We do not have any off-balance sheet arrangements.
 
Item 3.                           Quantitative and Qualitative Disclosures about Market Risk
 
We had cash and cash equivalents of approximately $26.5 million as of March 31, 2020. The primary objectives of our investment activities are to preserve principal, provide liquidity and maximize income without significantly increasing risk. Our primary exposure to market risk relates to fluctuations in interest rates, which are affected by changes in the general level of U.S. interest rates. Given the short-term nature of our cash and cash equivalents, we believe that a sudden change in market interest rates would not be expected to have a material impact on our financial condition and/or results of operations. We do not own any derivative financial instruments.

We do not believe that our cash, cash equivalents and marketable securities have significant risk of default or illiquidity. While we believe our cash and cash equivalents do not contain excessive risk, we cannot provide absolute assurance that in the future our investments will not be subject to adverse changes in market value. In addition, we maintain significant amounts of cash, cash equivalents and marketable securities at one or more financial institutions that are in excess of federally insured limits.

Inflation generally affects us by increasing our cost of labor and clinical trial costs. We do not believe that inflation had a material effect on our results of operations during the three months ended March 31, 2020.
 
Item 4.                           Controls and Procedures
 
Management’s Evaluation of our Disclosure Controls and Procedures
 
We maintain disclosure controls and procedures that are designed to ensure that information required to be disclosed in the reports that we file or submit under the Securities Exchange Act of 1934, as amended, is (1) recorded, processed, summarized, and reported within the time periods specified in the SEC’s rules and forms and (2) accumulated and communicated to our management, including our principal executive officer and principal financial officer, to allow timely decisions regarding required disclosure.
 
Our management, with the participation of our principal executive officer and principal financial officer, evaluated the effectiveness of our disclosure controls and procedures as of March 31, 2020 (as defined in Rules 13a-15(e) and 15d-15(e) under the Securities Exchange Act of 1934, as amended). Our management recognizes that any controls and procedures, no matter how well designed and operated, can provide only reasonable assurance of achieving their objectives, and management necessarily applies its judgment in evaluating the cost-benefit relationship of possible controls and procedures.
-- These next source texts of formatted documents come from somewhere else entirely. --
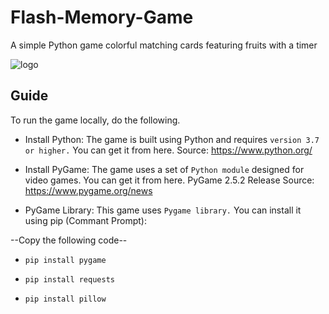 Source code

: # Flash-Memory-Game

A simple Python game colorful matching cards featuring fruits with a timer

![logo](https://github.com/user-attachments/assets/8d7a9c44-0d78-4e44-83a7-137f72b2ebec)


## Guide

To run the game locally, do the following.
* Install Python: The game is built using Python and requires `version 3.7 or higher.` You can get it from here.
 Source: https://www.python.org/

* Install PyGame: The game uses a set of `Python module` designed for video games. You can get it from here. PyGame 2.5.2 Release Source:
 https://www.pygame.org/news

* PyGame Library: This game uses `Pygame library.` You can install it using pip (Commant Prompt):

--Copy the following code--

- `pip install pygame`

- `pip install requests`

- `pip install pillow`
Our principal executive officer and principal financial officer have concluded based upon the evaluation described above that, as of March 31, 2020, our disclosure controls and procedures were effective at the reasonable assurance level.

Changes in Internal Control Over Financial Reporting
 
During the three months ended March 31, 2020, there have been no changes in our internal control over financial reporting, as such term is defined in Rules 13a-15(f) and 15(d)-15(f) promulgated under the Securities Exchange Act of 1934, as amended, that have materially affected, or are reasonably likely to materially affect, our internal control over financial reporting.



24



PART II. OTHER INFORMATION
 
Item 1.                           Legal Proceedings
 
In the ordinary course of business, we are from time to time involved in lawsuits, claims, investigations, proceedings, and threats of litigation relating to intellectual property, commercial arrangements and other matters. We do not believe we are currently party to any pending legal action, arbitration proceeding or governmental proceeding, the outcome of which, if determined adversely to us, would individually or in the aggregate be reasonably expected to have a material adverse effect on our business or operating results. We are not a party to any material proceedings in which any director, member of senior management or affiliate of ours is either a party adverse to us or our subsidiaries or has a material interest adverse to us or our subsidiaries.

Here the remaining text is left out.